== WORK TO BE COMPLETED ==
Please return every line in the entries below with the word "rightarrow" in it.

== PROVIDED RECORDS ==
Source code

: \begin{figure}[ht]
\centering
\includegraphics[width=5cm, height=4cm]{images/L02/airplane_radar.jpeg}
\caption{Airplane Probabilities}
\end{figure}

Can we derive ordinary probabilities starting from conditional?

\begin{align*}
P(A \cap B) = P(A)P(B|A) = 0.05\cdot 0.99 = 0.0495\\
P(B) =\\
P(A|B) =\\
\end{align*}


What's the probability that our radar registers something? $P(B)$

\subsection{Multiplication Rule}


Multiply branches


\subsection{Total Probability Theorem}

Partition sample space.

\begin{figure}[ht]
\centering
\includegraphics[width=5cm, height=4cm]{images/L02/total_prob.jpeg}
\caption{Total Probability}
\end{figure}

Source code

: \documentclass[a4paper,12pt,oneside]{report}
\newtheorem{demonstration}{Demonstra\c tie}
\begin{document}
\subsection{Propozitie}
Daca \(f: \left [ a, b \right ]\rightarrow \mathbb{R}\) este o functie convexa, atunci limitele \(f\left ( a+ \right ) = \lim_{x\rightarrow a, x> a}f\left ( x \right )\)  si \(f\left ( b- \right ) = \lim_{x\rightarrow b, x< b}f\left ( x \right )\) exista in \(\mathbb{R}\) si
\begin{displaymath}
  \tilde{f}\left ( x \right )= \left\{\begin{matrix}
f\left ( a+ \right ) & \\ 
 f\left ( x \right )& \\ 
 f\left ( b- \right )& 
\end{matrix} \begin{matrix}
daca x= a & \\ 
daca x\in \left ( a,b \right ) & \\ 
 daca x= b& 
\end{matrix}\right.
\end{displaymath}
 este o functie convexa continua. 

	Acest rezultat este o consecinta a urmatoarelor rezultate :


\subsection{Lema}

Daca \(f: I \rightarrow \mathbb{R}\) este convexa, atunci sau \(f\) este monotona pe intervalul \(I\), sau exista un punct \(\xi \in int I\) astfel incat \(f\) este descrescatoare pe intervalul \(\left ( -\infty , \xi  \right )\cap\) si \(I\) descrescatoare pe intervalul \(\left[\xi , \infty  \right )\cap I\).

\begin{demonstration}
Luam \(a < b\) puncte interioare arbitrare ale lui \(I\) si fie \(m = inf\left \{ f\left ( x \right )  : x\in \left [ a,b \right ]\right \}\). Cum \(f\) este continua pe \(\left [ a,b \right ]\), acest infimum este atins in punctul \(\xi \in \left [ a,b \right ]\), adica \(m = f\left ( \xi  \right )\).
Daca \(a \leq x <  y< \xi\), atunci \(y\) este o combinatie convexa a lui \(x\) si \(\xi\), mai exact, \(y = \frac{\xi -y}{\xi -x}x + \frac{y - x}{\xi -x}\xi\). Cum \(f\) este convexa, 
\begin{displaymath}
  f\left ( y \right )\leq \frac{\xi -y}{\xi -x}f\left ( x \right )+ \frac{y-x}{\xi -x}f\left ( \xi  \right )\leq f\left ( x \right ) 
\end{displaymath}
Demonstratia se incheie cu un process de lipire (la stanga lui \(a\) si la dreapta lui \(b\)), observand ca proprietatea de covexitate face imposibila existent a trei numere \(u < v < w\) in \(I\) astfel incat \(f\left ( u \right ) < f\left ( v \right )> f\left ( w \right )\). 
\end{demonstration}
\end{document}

== SOLUTION TO THE PROBLEM ==
Daca \(f: \left [ a, b \right ]\rightarrow \mathbb{R}\) este o functie convexa, atunci limitele \(f\left ( a+ \right ) = \lim_{x\rightarrow a, x> a}f\left ( x \right )\)  si \(f\left ( b- \right ) = \lim_{x\rightarrow b, x< b}f\left ( x \right )\) exista in \(\mathbb{R}\) si
Daca \(f: I \rightarrow \mathbb{R}\) este convexa, atunci sau \(f\) este monotona pe intervalul \(I\), sau exista un punct \(\xi \in int I\) astfel incat \(f\) este descrescatoare pe intervalul \(\left ( -\infty , \xi  \right )\cap\) si \(I\) descrescatoare pe intervalul \(\left[\xi , \infty  \right )\cap I\).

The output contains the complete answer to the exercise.